### [Exercise instructions]
Looking at the records below, please say how many lines contain the word "contract", as a bare number.

### [Information shown]
= Beginning of Section =
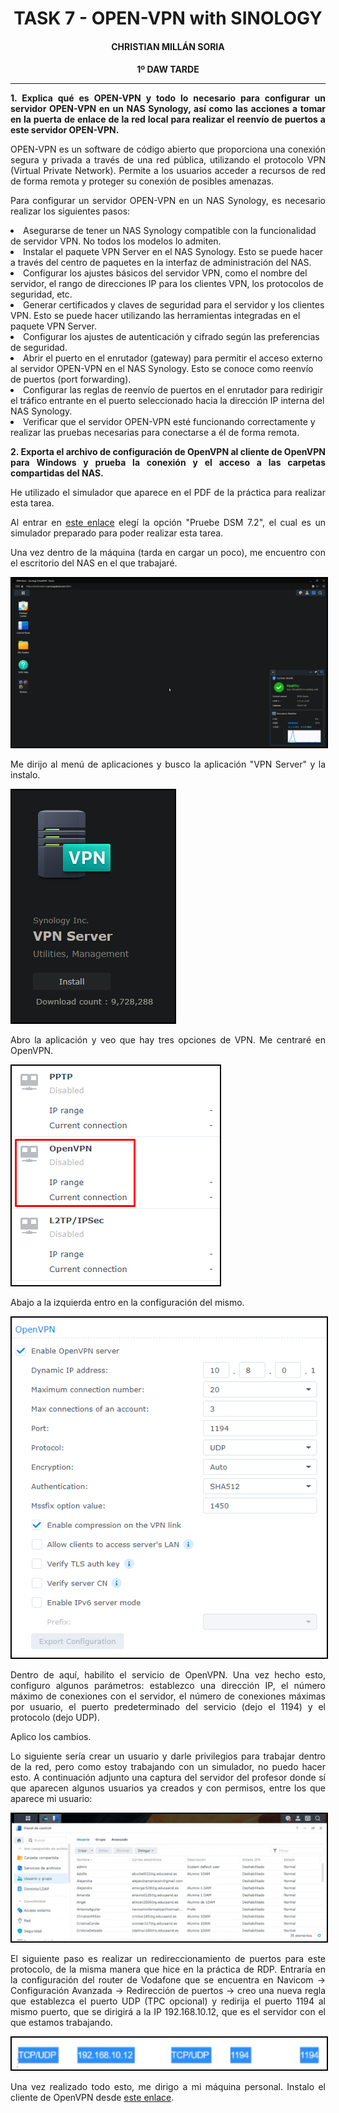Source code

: <style>
  h1, h2, h3, h4, h5, h6{
    text-align: center;
    font-weight: bold;
    border: none;
    margin-bottom: 0px;
  }

  p{
    text-align: justify;
  }

  img{
    border: 2px solid black;
  }
</style>

<h1>TASK 7 - OPEN-VPN with SINOLOGY</h1>

<h4>CHRISTIAN MILLÁN SORIA</h4>

<h4>1º DAW TARDE</h4>

<hr>

<p><b>1. Explica qué es OPEN-VPN y todo lo necesario para configurar un servidor OPEN-VPN en un NAS Synology, así como las acciones a tomar en la puerta de enlace de la red local para realizar el reenvío de puertos a este servidor OPEN-VPN.</b></p>

<p>OPEN-VPN es un software de código abierto que proporciona una conexión segura y privada a través de una red pública, utilizando el protocolo VPN (Virtual Private Network). Permite a los usuarios acceder a recursos de red de forma remota y proteger su conexión de posibles amenazas.</p>

<p>Para configurar un servidor OPEN-VPN en un NAS Synology, es necesario realizar los siguientes pasos:</p>

<li>Asegurarse de tener un NAS Synology compatible con la funcionalidad de servidor VPN. No todos los modelos lo admiten.</li>

<li>Instalar el paquete VPN Server en el NAS Synology. Esto se puede hacer a través del centro de paquetes en la interfaz de administración del NAS.</li>

<li>Configurar los ajustes básicos del servidor VPN, como el nombre del servidor, el rango de direcciones IP para los clientes VPN, los protocolos de seguridad, etc.</li>

<li>Generar certificados y claves de seguridad para el servidor y los clientes VPN. Esto se puede hacer utilizando las herramientas integradas en el paquete VPN Server.</li>

<li>Configurar los ajustes de autenticación y cifrado según las preferencias de seguridad.</li>

<li>Abrir el puerto en el enrutador (gateway) para permitir el acceso externo al servidor OPEN-VPN en el NAS Synology. Esto se conoce como reenvío de puertos (port forwarding).</li>

<li>Configurar las reglas de reenvío de puertos en el enrutador para redirigir el tráfico entrante en el puerto seleccionado hacia la dirección IP interna del NAS Synology.</li>

<li>Verificar que el servidor OPEN-VPN esté funcionando correctamente y realizar las pruebas necesarias para conectarse a él de forma remota.</li>

<p><b>2. Exporta el archivo de configuración de OpenVPN al cliente de OpenVPN para Windows y prueba la conexión y el acceso a las carpetas compartidas del NAS.</b></p>

<p>He utilizado el simulador que aparece en el PDF de la práctica para realizar esta tarea.</p>

<p>Al entrar en <a href="https://demo.synology.com/es-es/dsm">este enlace</a> elegí la opción "Pruebe DSM 7.2", el cual es un simulador preparado para poder realizar esta tarea.</p>

<p>Una vez dentro de la máquina (tarda en cargar un poco), me encuentro con el escritorio del NAS en el que trabajaré.</p>

<img src="img/1.png">

<p>Me dirijo al menú de aplicaciones y busco la aplicación "VPN Server" y la instalo.</p>

<img src="img/2.png">

<p>Abro la aplicación y veo que hay tres opciones de VPN. Me centraré en OpenVPN.</p>

<img src="img/3.png">

<p>Abajo a la izquierda entro en la configuración del mismo.</p>

<img src="img/4.png">

<p>Dentro de aquí, habilito el servicio de OpenVPN. Una vez hecho esto, configuro algunos parámetros: establezco una dirección IP, el número máximo de conexiones con el servidor, el número de conexiones máximas por usuario, el puerto predeterminado del servicio (dejo el 1194) y el protocolo (dejo UDP).</p>

<p>Aplico los cambios.</p>

<p>Lo siguiente sería crear un usuario y darle privilegios para trabajar dentro de la red, pero como estoy trabajando con un simulador, no puedo hacer esto. A continuación adjunto una captura del servidor del profesor donde sí que aparecen algunos usuarios ya creados y con permisos, entre los que aparece mi usuario:</p>

<img src="img/5.png">

<p>El siguiente paso es realizar un redireccionamiento de puertos para este protocolo, de la misma manera que hice en la práctica de RDP. Entraría en la configuración del router de Vodafone que se encuentra en Navicom -> Configuración Avanzada -> Redirección de puertos -> creo una nueva regla que establezca el puerto UDP (TPC opcional) y redirija el puerto 1194 al mismo puerto, que se dirigirá a la IP 192.168.10.12, que es el servidor con el que estamos trabajando.</p>

<img src="img/6.png">

<p>Una vez realizado todo esto, me dirigo a mi máquina personal. Instalo el cliente de OpenVPN desde <a href="https://openvpn.net/client/client-connect-vpn-for-windows/">este enlace</a>.</p>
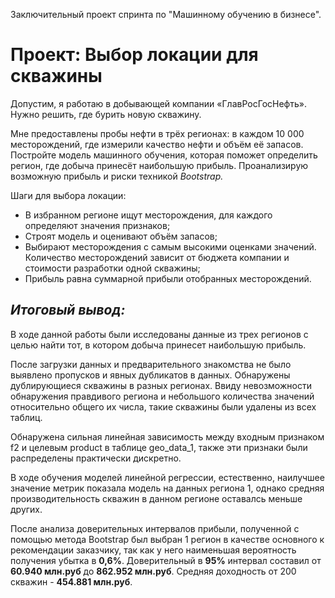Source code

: Заключительный проект спринта по "Машинному обучению в бизнесе".

# Проект: Выбор локации для скважины

Допустим, я работаю в добывающей компании «ГлавРосГосНефть». Нужно решить, где бурить новую скважину.

Мне предоставлены пробы нефти в трёх регионах: в каждом 10 000 месторождений, где измерили качество нефти и объём её запасов. Постройте модель машинного обучения, которая поможет определить регион, где добыча принесёт наибольшую прибыль. Проанализирую возможную прибыль и риски техникой *Bootstrap.*

Шаги для выбора локации:

- В избранном регионе ищут месторождения, для каждого определяют значения признаков;
- Строят модель и оценивают объём запасов;
- Выбирают месторождения с самым высокими оценками значений. Количество месторождений зависит от бюджета компании и стоимости разработки одной скважины;
- Прибыль равна суммарной прибыли отобранных месторождений.

## *Итоговый вывод:*

В ходе данной работы были исследованы данные из трех регионов с целью найти тот, в котором добыча принесет наибольшую прибыль. 

После загрузки данных и предварительного знакомства не было выявлено пропусков и явных дубликатов в данных. Обнаружены дублирующиеся скважины в разных регионах. Ввиду невозможности обнаружения правдивого региона и небольшого количества значений относительно общего их числа, такие скважины были удалены из всех таблиц. 

Обнаружена сильная линейная зависимость между входным признаком f2 и целевым product в таблице geo_data_1, также эти признаки были распределены практически дискретно.

В ходе обучения моделей линейной регрессии, естественно, наилучшее значение метрик показала модель на данных региона 1, однако средняя производительность скважин в данном регионе оставалсь меньше других.

После анализа доверительных интервалов прибыли, полученной с помощью метода Bootstrap был выбран 1 регион в качестве основного к рекомендации заказчику, так как у него наименьшая вероятность получения убытка в **0,6%**. Доверительный в **95%** интервал составил от **60.940 млн.руб** до **862.952 млн.руб**. Средняя доходность от 200 скважин - **454.881 млн.руб**.
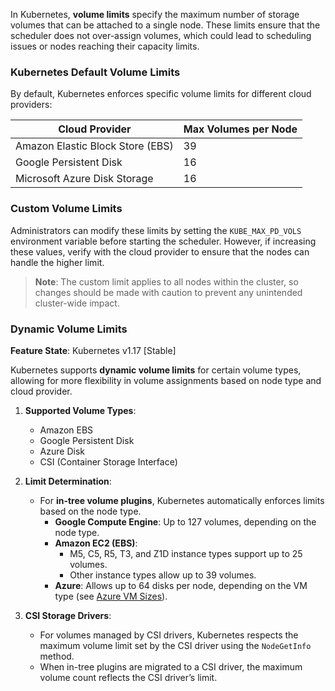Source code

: 
In Kubernetes, **volume limits** specify the maximum number of storage volumes that can be attached to a single node. These limits ensure that the scheduler does not over-assign volumes, which could lead to scheduling issues or nodes reaching their capacity limits.

### Kubernetes Default Volume Limits

By default, Kubernetes enforces specific volume limits for different cloud providers:

| Cloud Provider            | Max Volumes per Node |
|---------------------------|----------------------|
| Amazon Elastic Block Store (EBS) | 39                  |
| Google Persistent Disk           | 16                  |
| Microsoft Azure Disk Storage     | 16                  |

### Custom Volume Limits

Administrators can modify these limits by setting the `KUBE_MAX_PD_VOLS` environment variable before starting the scheduler. However, if increasing these values, verify with the cloud provider to ensure that the nodes can handle the higher limit.

> **Note**: The custom limit applies to all nodes within the cluster, so changes should be made with caution to prevent any unintended cluster-wide impact.

### Dynamic Volume Limits

**Feature State**: Kubernetes v1.17 [Stable]

Kubernetes supports **dynamic volume limits** for certain volume types, allowing for more flexibility in volume assignments based on node type and cloud provider.

1. **Supported Volume Types**:
   - Amazon EBS
   - Google Persistent Disk
   - Azure Disk
   - CSI (Container Storage Interface)

2. **Limit Determination**:
   - For **in-tree volume plugins**, Kubernetes automatically enforces limits based on the node type.
     - **Google Compute Engine**: Up to 127 volumes, depending on the node type.
     - **Amazon EC2 (EBS)**: 
       - M5, C5, R5, T3, and Z1D instance types support up to 25 volumes.
       - Other instance types allow up to 39 volumes.
     - **Azure**: Allows up to 64 disks per node, depending on the VM type (see [Azure VM Sizes](https://docs.microsoft.com/azure/virtual-machines/sizes)).

3. **CSI Storage Drivers**:
   - For volumes managed by CSI drivers, Kubernetes respects the maximum volume limit set by the CSI driver using the `NodeGetInfo` method.
   - When in-tree plugins are migrated to a CSI driver, the maximum volume count reflects the CSI driver’s limit.

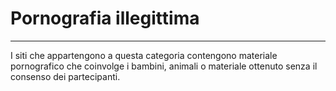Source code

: # Pornografia illegittima
---
I siti che appartengono a questa categoria contengono materiale pornografico che coinvolge i bambini, animali o materiale ottenuto senza il consenso dei partecipanti.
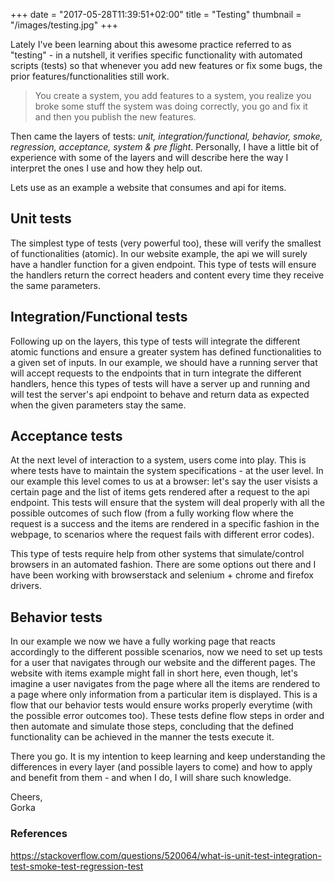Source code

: +++
date = "2017-05-28T11:39:51+02:00"
title = "Testing"
thumbnail = "/images/testing.jpg"
+++

Lately I've been learning about this awesome practice referred to as "testing" - in a nutshell, it verifies specific functionality with automated scripts (tests) so that whenever you add new features or fix some bugs, the prior features/functionalities still work.

> You create a system, you add features to a system, you realize you broke some stuff the system was doing correctly, you go and fix it and then you publish the new features.

Then came the layers of tests: *unit, integration/functional, behavior, smoke, regression, acceptance, system & pre flight*. Personally, I have a little bit of experience with some of the layers and will describe here the way I interpret the ones I use and how they help out.

Lets use as an example a website that consumes and api for items.

## Unit tests

The simplest type of tests (very powerful too), these will verify the smallest of functionalities (atomic). In our website example, the api we will surely have a handler function for a given endpoint. This type of tests will ensure the handlers return the correct headers and content every time they receive the same parameters.

## Integration/Functional tests

Following up on the layers, this type of tests will integrate the different atomic functions and ensure a greater system has defined functionalities to a given set of inputs. In our example, we should have a running server that will accept requests to the endpoints that in turn integrate the different handlers, hence this types of tests will have a server up and running and will test the server's api endpoint to behave and return data as expected when the given parameters stay the same.

## Acceptance tests

At the next level of interaction to a system, users come into play. This is where tests have to maintain the system specifications - at the user level. In our example this level comes to us at a browser: let's say the user visists a certain page and the list of items gets rendered after a request to the api endpoint. This tests will ensure that the system will deal properly with all the possible outcomes of such flow (from a fully working flow where the request is a success and the items are rendered in a specific fashion in the webpage, to scenarios where the request fails with different error codes).

This type of tests require help from other systems that simulate/control browsers in an automated fashion. There are some options out there and I have been working with browserstack and selenium + chrome and firefox drivers.

## Behavior tests

In our example we now we have a fully working page that reacts accordingly to the different possible scenarios, now we need to set up tests for a user that navigates through our website and the different pages. The website with items example might fall in short here, even though, let's imagine a user navigates from the page where all the items are rendered to a page where only information from a particular item is displayed. This is a flow that our behavior tests would ensure works properly everytime (with the possible error outcomes too). These tests define flow steps in order and then automate and simulate those steps, concluding that the defined functionality can be achieved in the manner the tests execute it.


There you go. It is my intention to keep learning and keep understanding the differences in every layer (and possible layers to come) and how to apply and benefit from them - and when I do, I will share such knowledge.

Cheers,<br />
Gorka


### References

https://stackoverflow.com/questions/520064/what-is-unit-test-integration-test-smoke-test-regression-test
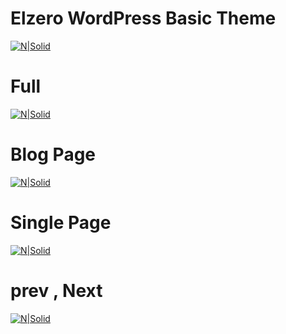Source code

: # Elzero WordPress Basic Theme

[![N|Solid](https://scontent-cai1-1.xx.fbcdn.net/v/t1.0-9/17992292_10212526810623963_286353919297833869_n.jpg?oh=7e6fd97b89eb1356fe1841170123ffc1&oe=5A49D035)](https://goo.gl/B9jhma)

# Full
[![N|Solid](https://scontent-cai1-1.xx.fbcdn.net/v/t34.0-12/22052389_1833354473356261_1462902655_n.png?oh=f176a0b521bb18f0d7654cf4e0decdaa&oe=59CAFF7C)](https://goo.gl/B9jhma)

# Blog Page
[![N|Solid](https://scontent-cai1-1.xx.fbcdn.net/v/t35.0-12/22068899_1832390876785954_202934519_o.png?oh=1c55193c09328a98f39cd26aa4bb59a7&oe=59CA8362)](https://goo.gl/B9jhma)



# Single Page
[![N|Solid](https://scontent-cai1-1.xx.fbcdn.net/v/t34.0-12/21979414_1832393383452370_1036116062_n.png?oh=1520717cf086388739b6f256f96e321a&oe=59CAAD74)](https://goo.gl/B9jhma)



#  prev , Next 
[![N|Solid](https://scontent-cai1-1.xx.fbcdn.net/v/t35.0-12/22050642_1832399046785137_882059587_o.png?oh=2c3492fa7bc2ce5fc08d29dd92a5ef2f&oe=59CA5529)](https://goo.gl/B9jhma)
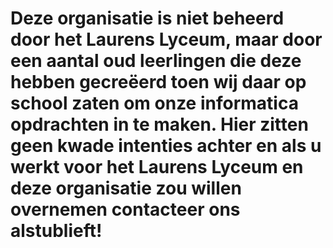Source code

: # Deze organisatie is niet beheerd door het Laurens Lyceum, maar door een aantal oud leerlingen die deze hebben gecreëerd toen wij daar op school zaten om onze informatica opdrachten in te maken. Hier zitten geen kwade intenties achter en als u werkt voor het Laurens Lyceum en deze organisatie zou willen overnemen contacteer ons alstublieft!
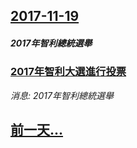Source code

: ## [2017-11-19](/news/2017/11/19/index.md)

##### 2017年智利總統選舉
### [2017年智利大選進行投票 ](/news/2017/11/19/2017年智利大選進行投票.md)
_消息: 2017年智利總統選舉_

## [前一天...](/news/2017/11/18/index.md)

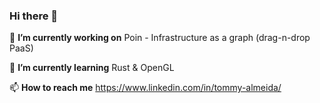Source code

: ### Hi there 👋

🔭 __I’m currently working on__
Poin - Infrastructure as a graph (drag-n-drop PaaS)

🌱 __I’m currently learning__
Rust & OpenGL

📫 __How to reach me__
https://www.linkedin.com/in/tommy-almeida/

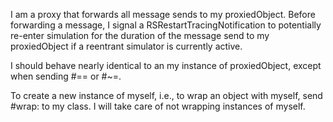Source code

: I am a proxy that forwards all message sends to my proxiedObject.
Before forwarding a message, I signal a RSRestartTracingNotification to potentially re-enter simulation for the duration of the message send to my proxiedObject if a reentrant simulator is currently active.

I should behave nearly identical to an my instance of proxiedObject, except when sending #== or #~=.

To create a new instance of myself, i.e., to wrap an object with myself, send #wrap: to my class.
I will take care of not wrapping instances of myself.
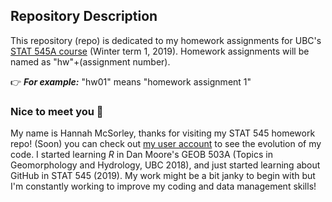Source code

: ## Repository Description
This repository (repo) is dedicated to my homework assignments for UBC's [STAT 545A course](https://stat545.stat.ubc.ca/) (Winter term 1, 2019). Homework assignments will be named as "hw"+(assignment number).

:point_right:  ___For example:___ 
"hw01" means "homework assignment 1" 

### Nice to meet you  :wave:
My name is Hannah McSorley, thanks for visiting my STAT 545 homework repo! (Soon) you can check out [my user account](https://github.com/HJMcSorley) to see the evolution of my code. I started learning _R_ in Dan Moore's GEOB 503A (Topics in Geomorphology and Hydrology, UBC 2018), and just started learning about GitHub in STAT 545 (2019). My work might be a bit janky to begin with but I'm constantly working to improve my coding and data management skills! 
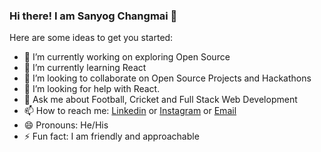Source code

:### Hi there! I am Sanyog Changmai 👋


Here are some ideas to get you started:

- 🔭 I’m currently working on exploring Open Source
- 🌱 I’m currently learning React
- 👯 I’m looking to collaborate on Open Source Projects and Hackathons
- 🤔 I’m looking for help with React.
- 💬 Ask me about Football, Cricket and Full Stack Web Development
- 📫 How to reach me: [Linkedin](https://www.linkedin.com/in/sanyogchangmai29/) or [Instagram](https://www.instagram.com/iam_changmai/) or [Email](mailto:sanyogchangmai29@gmail.com)
- 😄 Pronouns: He/His
- ⚡ Fun fact: I am friendly and approachable

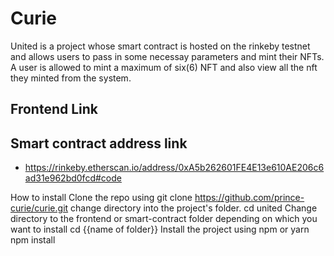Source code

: # Curie

United is a project whose smart contract is hosted on the rinkeby testnet and allows users to pass in some necessay parameters and mint their NFTs. A user is allowed to mint a maximum of six(6) NFT and also view all the nft they minted from the system.


## Frontend Link


## Smart contract address link
- https://rinkeby.etherscan.io/address/0xA5b262601FE4E13e610AE206c6ad31e962bd0fcd#code

How to install
Clone the repo using
    git clone https://github.com/prince-curie/curie.git
change directory into the project's folder.
    cd united
Change directory to the frontend or smart-contract folder depending on which you want to install
    cd {{name of folder}}
Install the project using npm or yarn
    npm install
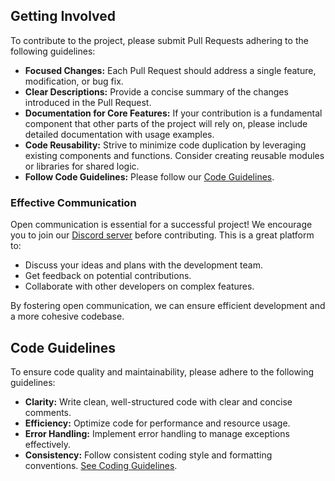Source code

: ## Getting Involved

To contribute to the project, please submit Pull Requests adhering to the following guidelines:

- **Focused Changes:** Each Pull Request should address a single feature, modification, or bug fix.
- **Clear Descriptions:** Provide a concise summary of the changes introduced in the Pull Request.
- **Documentation for Core Features:** If your contribution is a fundamental component that other parts of the project will rely on, please include detailed documentation with usage examples.
- **Code Reusability:** Strive to minimize code duplication by leveraging existing components and functions. Consider creating reusable modules or libraries for shared logic.
- **Follow Code Guidelines:** Please follow our [Code Guidelines](#code-guidelines).

### Effective Communication

Open communication is essential for a successful project! We encourage you to join our [Discord server](https://discord.com/invite/yBDk9Xr6VB) before contributing. This is a great platform to:

- Discuss your ideas and plans with the development team.
- Get feedback on potential contributions.
- Collaborate with other developers on complex features.

By fostering open communication, we can ensure efficient development and a more cohesive codebase.

## Code Guidelines

To ensure code quality and maintainability, please adhere to the following guidelines:

- **Clarity:** Write clean, well-structured code with clear and concise comments.
- **Efficiency:** Optimize code for performance and resource usage.
- **Error Handling:** Implement error handling to manage exceptions effectively.
- **Consistency:** Follow consistent coding style and formatting conventions. [See Coding Guidelines](https://learn.microsoft.com/en-us/dotnet/csharp/fundamentals/coding-style/identifier-names).
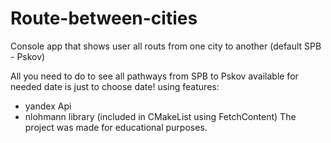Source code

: # Route-between-cities
Console app that shows user all routs from one city to another (default SPB - Pskov)

All you need to do to see all pathways from SPB to Pskov available for needed date is just to choose date!
using features:
 - yandex Api
 - nlohmann library (included in CMakeList using FetchContent)
The project was made for educational purposes.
= End of Section =
### [Task output]
3